Being a wizard is super expensive.
As your income increases you increase your defenses. Guards, armored caravans, a bank to store your gold, a connection to the local ruler so guards respond quickly, etc.
Besides, a wizard is probably spending most of their profits and books and other spell supplies. They gotta fund that Wizard’s Tower of Compensation some how.
Overcompensation, you mean. /picklerick.gif
In a world where gold can be fabricated with magic, I imagine it would work like IRL diamonds. Synthetic diamonds are relatively cheap to make and just as (or even more) beautiful, but the only ones that have ‘value’ are the ones extracted destructively and with awful human conditions.
So you could make the caveat that because his gold is not ‘genuine’, it doesn’t have market value.
He’s not making gold, he’s making useful things he sells for gold. Fabricate turns an equivalent value of raw material into a crafted object, so to make 50 lbs of gold bars you’d need 50lbs of gold, but to make a piece of furniture you’d just need part of a tree and 10 minutes.
Just as a note, there’s actually too much gold that exists in the Forgotten Realms.

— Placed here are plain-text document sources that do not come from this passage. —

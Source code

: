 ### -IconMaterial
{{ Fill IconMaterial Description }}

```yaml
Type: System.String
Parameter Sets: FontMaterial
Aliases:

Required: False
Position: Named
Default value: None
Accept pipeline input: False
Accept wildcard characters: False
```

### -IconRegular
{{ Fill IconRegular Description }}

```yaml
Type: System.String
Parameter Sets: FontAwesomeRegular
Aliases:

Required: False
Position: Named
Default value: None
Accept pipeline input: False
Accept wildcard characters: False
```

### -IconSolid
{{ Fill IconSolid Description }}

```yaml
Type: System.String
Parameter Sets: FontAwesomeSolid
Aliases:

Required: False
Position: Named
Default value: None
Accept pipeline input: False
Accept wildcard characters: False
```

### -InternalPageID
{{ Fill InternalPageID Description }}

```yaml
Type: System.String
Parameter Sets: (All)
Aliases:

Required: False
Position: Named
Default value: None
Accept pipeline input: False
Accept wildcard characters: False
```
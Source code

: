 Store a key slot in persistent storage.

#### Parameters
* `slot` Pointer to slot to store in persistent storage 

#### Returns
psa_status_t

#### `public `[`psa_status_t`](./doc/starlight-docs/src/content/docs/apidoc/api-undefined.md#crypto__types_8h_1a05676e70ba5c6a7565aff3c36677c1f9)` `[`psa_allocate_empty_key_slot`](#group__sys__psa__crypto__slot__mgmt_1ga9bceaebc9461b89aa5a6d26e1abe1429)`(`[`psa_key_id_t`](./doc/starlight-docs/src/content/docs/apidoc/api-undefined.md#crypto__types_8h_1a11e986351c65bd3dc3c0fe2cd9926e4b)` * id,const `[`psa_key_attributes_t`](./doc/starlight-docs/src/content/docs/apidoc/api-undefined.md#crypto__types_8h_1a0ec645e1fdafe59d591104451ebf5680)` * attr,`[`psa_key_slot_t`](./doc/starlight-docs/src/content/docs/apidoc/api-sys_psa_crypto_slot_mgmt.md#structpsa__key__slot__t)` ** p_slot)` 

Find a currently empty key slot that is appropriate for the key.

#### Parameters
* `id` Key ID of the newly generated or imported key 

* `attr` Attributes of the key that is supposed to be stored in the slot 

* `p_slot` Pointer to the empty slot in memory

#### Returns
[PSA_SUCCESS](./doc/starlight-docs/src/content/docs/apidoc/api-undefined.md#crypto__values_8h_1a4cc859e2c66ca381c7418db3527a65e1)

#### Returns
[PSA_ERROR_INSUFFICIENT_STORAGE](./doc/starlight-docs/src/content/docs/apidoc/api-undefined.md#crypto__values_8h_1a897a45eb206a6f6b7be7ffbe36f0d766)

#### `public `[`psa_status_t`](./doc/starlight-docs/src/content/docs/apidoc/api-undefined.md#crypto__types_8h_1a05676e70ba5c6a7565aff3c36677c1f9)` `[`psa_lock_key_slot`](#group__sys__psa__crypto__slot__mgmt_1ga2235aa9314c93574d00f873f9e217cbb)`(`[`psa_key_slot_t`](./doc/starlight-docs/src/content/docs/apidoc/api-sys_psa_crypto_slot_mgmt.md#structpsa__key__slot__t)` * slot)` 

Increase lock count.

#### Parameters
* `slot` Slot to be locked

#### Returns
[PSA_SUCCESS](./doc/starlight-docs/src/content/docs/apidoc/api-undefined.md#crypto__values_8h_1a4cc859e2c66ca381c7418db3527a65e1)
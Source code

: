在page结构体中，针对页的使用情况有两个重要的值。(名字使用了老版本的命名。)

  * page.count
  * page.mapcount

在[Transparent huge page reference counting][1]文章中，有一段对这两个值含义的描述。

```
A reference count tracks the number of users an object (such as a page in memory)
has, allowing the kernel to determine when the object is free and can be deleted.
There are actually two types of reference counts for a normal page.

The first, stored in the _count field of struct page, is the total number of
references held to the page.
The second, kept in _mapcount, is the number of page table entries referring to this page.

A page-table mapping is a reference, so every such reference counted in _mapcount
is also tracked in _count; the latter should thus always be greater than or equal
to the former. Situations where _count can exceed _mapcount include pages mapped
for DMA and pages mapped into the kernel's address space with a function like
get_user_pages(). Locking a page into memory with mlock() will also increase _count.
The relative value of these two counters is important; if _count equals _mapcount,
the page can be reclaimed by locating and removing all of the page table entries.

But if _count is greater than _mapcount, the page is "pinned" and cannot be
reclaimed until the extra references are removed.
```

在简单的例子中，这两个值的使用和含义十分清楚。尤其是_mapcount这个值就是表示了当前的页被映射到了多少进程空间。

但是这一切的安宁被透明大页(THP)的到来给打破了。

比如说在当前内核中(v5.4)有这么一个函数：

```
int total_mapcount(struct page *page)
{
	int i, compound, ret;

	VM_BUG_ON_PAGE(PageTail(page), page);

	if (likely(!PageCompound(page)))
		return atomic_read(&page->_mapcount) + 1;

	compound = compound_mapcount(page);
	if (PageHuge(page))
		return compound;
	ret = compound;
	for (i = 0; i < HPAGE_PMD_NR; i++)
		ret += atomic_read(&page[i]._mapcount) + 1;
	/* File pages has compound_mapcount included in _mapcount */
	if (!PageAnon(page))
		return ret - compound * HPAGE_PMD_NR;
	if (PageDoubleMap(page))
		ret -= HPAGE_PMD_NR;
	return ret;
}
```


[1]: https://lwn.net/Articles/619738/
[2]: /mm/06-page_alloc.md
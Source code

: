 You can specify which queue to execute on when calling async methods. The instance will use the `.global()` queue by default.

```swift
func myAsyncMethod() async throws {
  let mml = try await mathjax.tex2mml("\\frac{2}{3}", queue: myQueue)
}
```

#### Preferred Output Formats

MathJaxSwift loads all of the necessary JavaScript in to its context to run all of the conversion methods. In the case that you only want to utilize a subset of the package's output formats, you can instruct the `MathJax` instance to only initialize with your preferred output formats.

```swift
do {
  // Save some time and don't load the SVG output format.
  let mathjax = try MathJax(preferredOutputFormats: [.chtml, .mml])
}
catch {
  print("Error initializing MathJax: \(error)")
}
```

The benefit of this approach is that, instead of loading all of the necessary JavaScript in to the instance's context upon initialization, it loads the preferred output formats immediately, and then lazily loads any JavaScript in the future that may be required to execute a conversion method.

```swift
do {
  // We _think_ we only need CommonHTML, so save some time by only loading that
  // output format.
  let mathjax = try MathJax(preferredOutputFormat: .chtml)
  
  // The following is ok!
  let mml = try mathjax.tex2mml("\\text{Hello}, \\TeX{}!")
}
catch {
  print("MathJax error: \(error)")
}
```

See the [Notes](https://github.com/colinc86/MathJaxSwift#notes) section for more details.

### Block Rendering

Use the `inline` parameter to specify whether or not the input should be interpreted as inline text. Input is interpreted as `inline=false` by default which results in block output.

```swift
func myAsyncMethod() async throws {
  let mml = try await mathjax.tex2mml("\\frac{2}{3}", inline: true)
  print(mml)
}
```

IRL humans have only mined 187,000 metric tons of gold, and 2/3 of that was mined since 1950. Without getting into the nitty gritty too much, let’s just say there’s not nearly enough gold for every monster to have even a small collection of coins, much less every adult dragon falling asleep on a golden pile while everyone else works just fine on a gold standard or something like it.
Is it the dwarven kingdoms out mining humanity? Is gold simply more common or perhaps available in easier, more concentrated ores?
Or are wizards adding more gold from thin air, and dragons provide a natural deflationary pressure by being obsessed with making great hoards of coins?
So you’re saying the wizards and dragons are coordinating their efforts in an attempt to keep scarcity artificially high?
I KNEW IT
Relax, they’re just implementing rational monetary policy to keep the economy healthy.
Of course their version of inflation reduction involves dragons burning down a significant part of the land, but it works. Nobody is complaining about the price of groceries anyway.
Well, they are, but the town guards beat them if they try to protest.
This is why I loved the old Stronghold Builders Guide. Give your players a base, something to care about AND something to adventure for. “Give up? And only have 7 bedrooms? I think not!”